With the latest plan, Core Scientific’s intention to cut what it owes to its equipment lenders is b. Not for Riley. In fact, the investment bank is ready to fund the first $40 million in financing immediately. All major payments to equipment lenders must be suspended until the price of Bitcoin returns to the proposed funding level of $18,500.

Following the price recovery, the proposal will provide free cash flow, which will be distributed to equipment lenders in tiered amounts until interest and partial principal payments are made in full.

“Bankruptcy is not a solution, and it would be a shame for the company’s investors. It would destroy value for the company’s shareholders, reduce potential recovery for the company’s creditors, reduce its limited resources and create massive uncertainty for all its shareholders.”

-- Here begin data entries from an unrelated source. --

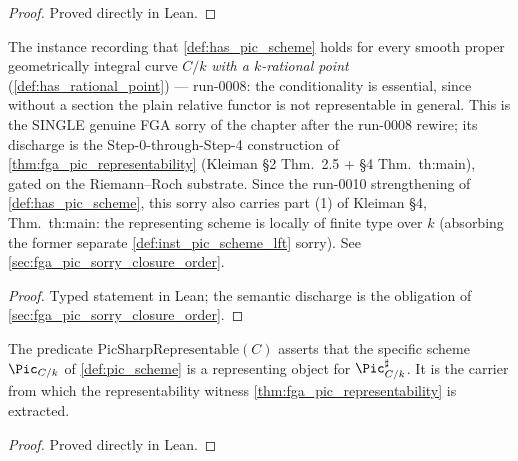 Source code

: \begin{proof}
  Proved directly in Lean.
\end{proof}

\begin{definition}
  \label{def:inst_has_pic_scheme}
  The instance recording that \cref{def:has_pic_scheme} holds for every
  smooth proper geometrically integral curve \(C/k\) \emph{with a
  \(k\)-rational point} (\cref{def:has_rational_point}) --- run-0008: the
  conditionality is essential, since without a section the plain relative
  functor is not representable in general. This is the SINGLE genuine FGA
  sorry of the chapter after the run-0008 rewire; its discharge is the
  Step-0-through-Step-4 construction of \cref{thm:fga_pic_representability}
  (Kleiman \S 2 Thm.~2.5 + \S 4 Thm.~th:main), gated on the Riemann--Roch
  substrate. Since the run-0010 strengthening of
  \cref{def:has_pic_scheme}, this sorry also carries part (1) of Kleiman
  \S 4, Thm.~th:main: the representing scheme is locally of finite type
  over \(k\) (absorbing the former separate
  \cref{def:inst_pic_scheme_lft} sorry). See
  \cref{sec:fga_pic_sorry_closure_order}.
\end{definition}

\begin{proof}

\leanok
  Typed statement in Lean; the semantic discharge is the obligation of
  \cref{sec:fga_pic_sorry_closure_order}.
\end{proof}

\begin{definition}
  \label{def:pic_sharp_representable}
  The predicate \(\mathrm{PicSharpRepresentable}(C)\) asserts that the specific scheme
  \(\Pic_{C/k}\) of \cref{def:pic_scheme} is a representing object for
  \(\Pic^\sharp_{C/k}\). It is the carrier from which the representability
  witness \cref{thm:fga_pic_representability} is extracted.
\end{definition}

\begin{proof}
  Proved directly in Lean.
\end{proof}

Problems for mainstream science

Core Scientific is a Bitcoin peer market and faces high energy costs. Its financial problems reflected the depressed state of the mining industry. The company stopped all principal and interest payments earlier this year, and its common stock is down 86% and currently trades at $0.15 per share, representing a market capitalization of about $50 million. With bankruptcy on the table, it revealed it was exploring strategic alternatives with respect to its capital structure and recommended all options.

The publicly traded bitcoin miner lost $435 million in Q3 and $862 million in Q2, according to the quarterly report, bringing its year-to-date net loss to $1.7 billion. Filed November 22 with the United States Securities and Exchange Commission (SEC).

Last month, another bitcoin miner Argo Blockchain failed to raise $27 million from a strategic investor, sending its shares plummeting. Many mining companies are reeling amid a harsh crypto winter.

Mining data center operator Compute North has filed for bankruptcy owing at least $500 million to at least 200 creditors. Another established player in the space, Marathon Digital, is said to be considering to get Company.

In addition, Canadian Bitcoin miner Bitfarms sold $62 million of its BTC to reduce its debts and maintain liquidity.